To *force* a `truncated=True` ending, wrap the env with a small `max_episode_steps`.  
We’ll run two short episodes to observe both endings in practice.


In [None]:

# Build a fresh environment instance for a clean demo:
env_trunc = gym.make(env_id)
# Wrap to ensure a short time limit so truncation is observable
env_trunc = gym.wrappers.TimeLimit(env_trunc, max_episode_steps=25)

print("Running with an explicit TimeLimit (25 steps) to trigger truncation...")
steps, total_reward = run_one_episode_random(env_trunc, verbose=True)



## 7) Logging and visualizing a **trajectory**

We’ll collect the sequence
\[(s₀, a₀, s₁, a₁, s₂, …)\]
along with rewards and flags, store it, and plot a few signals.

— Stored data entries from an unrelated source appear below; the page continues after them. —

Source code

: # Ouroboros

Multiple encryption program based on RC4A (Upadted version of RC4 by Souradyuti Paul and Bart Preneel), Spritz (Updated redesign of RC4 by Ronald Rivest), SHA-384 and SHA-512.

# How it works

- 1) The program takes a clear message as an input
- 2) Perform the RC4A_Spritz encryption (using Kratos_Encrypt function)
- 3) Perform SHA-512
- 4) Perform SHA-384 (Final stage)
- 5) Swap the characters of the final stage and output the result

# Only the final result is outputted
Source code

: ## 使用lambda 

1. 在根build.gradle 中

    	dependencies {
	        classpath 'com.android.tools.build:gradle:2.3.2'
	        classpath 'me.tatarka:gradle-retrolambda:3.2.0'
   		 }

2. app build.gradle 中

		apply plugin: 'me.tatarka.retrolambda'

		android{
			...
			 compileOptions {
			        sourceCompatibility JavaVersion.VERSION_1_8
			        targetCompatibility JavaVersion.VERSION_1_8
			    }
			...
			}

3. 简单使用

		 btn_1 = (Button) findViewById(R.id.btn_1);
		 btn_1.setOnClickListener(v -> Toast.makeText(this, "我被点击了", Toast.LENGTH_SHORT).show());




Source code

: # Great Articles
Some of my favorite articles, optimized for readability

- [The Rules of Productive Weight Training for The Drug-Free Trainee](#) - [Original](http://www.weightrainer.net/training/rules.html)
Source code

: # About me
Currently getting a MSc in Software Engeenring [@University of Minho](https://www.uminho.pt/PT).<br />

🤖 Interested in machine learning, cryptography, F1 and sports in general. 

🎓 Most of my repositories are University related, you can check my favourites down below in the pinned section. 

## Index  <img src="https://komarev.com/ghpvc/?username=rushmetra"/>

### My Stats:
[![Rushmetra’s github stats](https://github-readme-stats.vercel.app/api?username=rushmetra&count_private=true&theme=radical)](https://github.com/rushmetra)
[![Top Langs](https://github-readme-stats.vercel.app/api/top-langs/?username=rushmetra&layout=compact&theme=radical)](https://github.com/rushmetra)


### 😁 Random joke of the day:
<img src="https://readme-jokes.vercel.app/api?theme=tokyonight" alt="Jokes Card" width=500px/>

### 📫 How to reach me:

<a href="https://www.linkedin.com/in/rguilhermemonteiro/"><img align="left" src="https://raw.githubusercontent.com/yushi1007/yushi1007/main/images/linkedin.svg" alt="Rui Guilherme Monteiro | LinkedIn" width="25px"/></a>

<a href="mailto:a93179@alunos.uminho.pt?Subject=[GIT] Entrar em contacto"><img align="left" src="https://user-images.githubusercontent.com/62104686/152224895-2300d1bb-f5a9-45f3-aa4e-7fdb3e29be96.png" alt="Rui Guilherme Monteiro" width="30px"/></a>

> For high‑dimensional states/actions, we’ll show just the first few components for readability.


In [None]:

def rollout_random(env, max_steps=200):
    s, info = env.reset(seed=42)
    traj_alt = []  # alternating list: s0, a0, s1, a1, ...
    rows = []      # tabular view

    terminated = truncated = False
    t = 0
    while not (terminated or truncated) and t < max_steps:
        a = env.action_space.sample()
        s_next, r, terminated, truncated, info = env.step(a)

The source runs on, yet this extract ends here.